Volume 2023 | Article ID 6676357 | https://doi.org/10.1155/2023/6676357

The Diagnostic Dilemma of “The Great Imitator”: Heart and Cerebral Involvement of Lupus Manifesting as Bilateral Upper and Lower Extremity Weakness

Alexander Santos,¹Catrina Kure,¹Cesar Sanchez,¹and Phillip Gross¹

Academic Editor: Gregory J. Tsay

Received26 Jul 2023

Revised21 Sept 2023

Accepted27 Sept 2023

Published10 Oct 2023

Abstract

Background. Systemic lupus erythematous (SLE) is an autoimmune condition which can cause complex, multiorgan dysfunction. This autoimmune disease is caused by the production of antinuclear antibodies which allows this disease to target virtually any organ in the human body. When a patient experiences an unpredictable worsening of disease activity, it is generally considered a lupus flare. Organ dysfunction due to a lupus flare tends to manifest as separate events in the literature and rarely do we witness multiple compounding organ failures during a lupus flare. If we do witness organ dysfunction and failure, rarely do we see cardiac and cerebral involvement. Typically, patients take immunosuppressants for a long term to avoid the patient’s disease process from worsening and to provide prophylaxis from a flare to occur. Despite the availability in preventive strategies, some patients will have increased disease activity multiple times throughout their lifetime and will need increases in their medication doses or changes to their regimen. Some flares can be managed in the clinic, but more severe ones may be life-threatening that they require intravenous medications and hospitalization to achieve remission. In the following case, we see a patient with a past medical history of SLE on multiple immunosuppressants who arrived at the hospital with acute, bilateral weakness of the upper and lower extremities. It was later determined via various imaging and laboratory testing that she was having an SLE flare that was directly causing myocarditis which progressed to global ischemia of the brain via myocardial hypoperfusion. She experienced substantial recovery from her flare with treatment with high-dose, intravenous corticosteroids. Case Report. A 27-year-old female with a 2-year history of lupus and a 1-week history of paroxysmal atrial fibrillation presented with three days of bilateral focal neurological deficits in the arms and legs. She was found to have ischemic cardiac and neurologic manifestations during her hospital stay. Conclusion. Our patient presented with reversible focal neurological deficits, elevated high-sensitive troponin levels, and high lupus serum antibodies who showed significant improvement after the introduction of high-dose steroids. This case recommends keeping a large differential and to not discount patients’ past comorbidities for causing atypical symptomatology.

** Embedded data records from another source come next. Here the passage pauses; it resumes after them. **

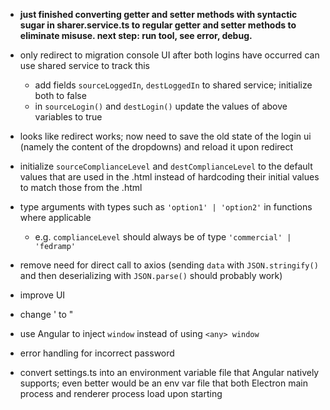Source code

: - **just finished converting getter and setter methods with syntactic sugar in sharer.service.ts to regular getter and setter methods to eliminate misuse. next step: run tool, see error, debug.**

- only redirect to migration console UI after both logins have occurred
  can use shared service to track this

  - add fields `sourceLoggedIn`, `destLoggedIn` to shared service; initialize both to false
  - in `sourceLogin()` and `destLogin()` update the values of above variables to true

- looks like redirect works; now need to save the old state of the login ui (namely the content of the dropdowns) and reload it upon redirect 

- initialize `sourceComplianceLevel` and `destComplianceLevel` to the default values that are used in the .html instead of hardcoding their initial values to match those from the .html

- type arguments with types such as `'option1' | 'option2'` in functions where applicable

  - e.g. `complianceLevel` should always be of type `'commercial' | 'fedramp'`

- remove need for direct call to axios (sending `data` with `JSON.stringify()` and then deserializing with `JSON.parse()` should probably work)

- improve UI

- change ' to "

- use Angular to inject `window` instead of using `<any> window`

- error handling for incorrect password

- convert settings.ts into an environment variable file that Angular natively supports; even better would be an env var file that both Electron main process and renderer process load upon starting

1. Introduction/Background

Systemic lupus erythematous is a connective tissue disorder which can affect any organ with varying severity. Sometimes known as “the great imitator,” SLE manifests in a myriad of ways, having the potential to cause deadly neurological and cardiovascular complications [1–4]. According to the American College of Rheumatology, neuropsychiatric systemic lupus erythematous (NPSLE) is divided into 19 manifestations, most commonly headache, cognitive dysfunction, cerebrovascular disease (CVD), psychosis, and delirium [5, 6]. Most patients with lupus who have had CVD had subsequent irreversible focal neurological deficits, partly because these pathologies are caused by arterial occlusion or hemorrhage. A few case reports highlighted the rarity of reversible neurological deficits in SLE [7].

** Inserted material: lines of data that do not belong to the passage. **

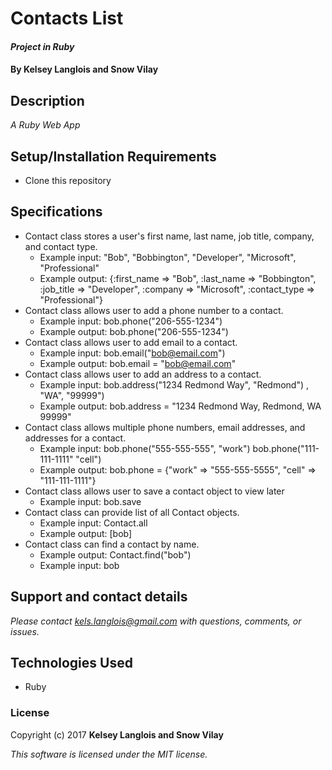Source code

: # Contacts List

#### _Project in Ruby_

#### By Kelsey Langlois and Snow Vilay

## Description

_A Ruby Web App_

## Setup/Installation Requirements

* Clone this repository

## Specifications

* Contact class stores a user's first name, last name, job title, company, and contact type.
  * Example input: "Bob", "Bobbington", "Developer", "Microsoft", "Professional"
  * Example output: {:first_name => "Bob", :last_name => "Bobbington", :job_title => "Developer", :company => "Microsoft", :contact_type => "Professional"}
* Contact class allows user to add a phone number to a contact.
  * Example input: bob.phone("206-555-1234")
  * Example output: bob.phone("206-555-1234")
* Contact class allows user to add email to a contact.
  * Example input: bob.email("bob@email.com")
  * Example output: bob.email = "bob@email.com"
* Contact class allows user to add an address to a contact.
  * Example input: bob.address("1234 Redmond Way", "Redmond")
, "WA", "99999")
  * Example output: bob.address = "1234 Redmond Way, Redmond, WA 99999"
* Contact class allows multiple phone numbers, email addresses, and addresses for a contact.
  * Example input: bob.phone("555-555-555", "work") bob.phone("111-111-1111" "cell")
  * Example output: bob.phone = {"work" => "555-555-5555", "cell" => "111-111-1111"}
* Contact class allows user to save a contact object to view later
  * Example input: bob.save
* Contact class can provide list of all Contact objects.
  * Example input: Contact.all
  * Example output: [bob]
* Contact class can find a contact by name.
  * Example output: Contact.find("bob")
  * Example input: bob

## Support and contact details

_Please contact [kels.langlois@gmail.com](mailto:kels.langlois@gmail.com) with questions, comments, or issues._

## Technologies Used

* Ruby

### License

Copyright (c) 2017 **Kelsey Langlois and Snow Vilay**

*This software is licensed under the MIT license.*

Cardiac manifestations are seen in 50% of patients with SLE over a lifetime. The most common manifestation is pericarditis, which is seen in about 25% of those with SLE over a lifetime. A lesser common one, myocarditis, is seen in as low as 9% of those with SLE and cardiac problems [2, 8, 9]. Simultaneous focal neurological deficits and myocarditis have not been reported in the literature to our knowledge.

Our aim in this report is to describe the atypical presentation of neurological and cardiac dysfunction in a patient with active SLE, as well as mentioned how this case differs from those seen in the literature so far. We also highlight some of the available instruments for measuring SLE activity.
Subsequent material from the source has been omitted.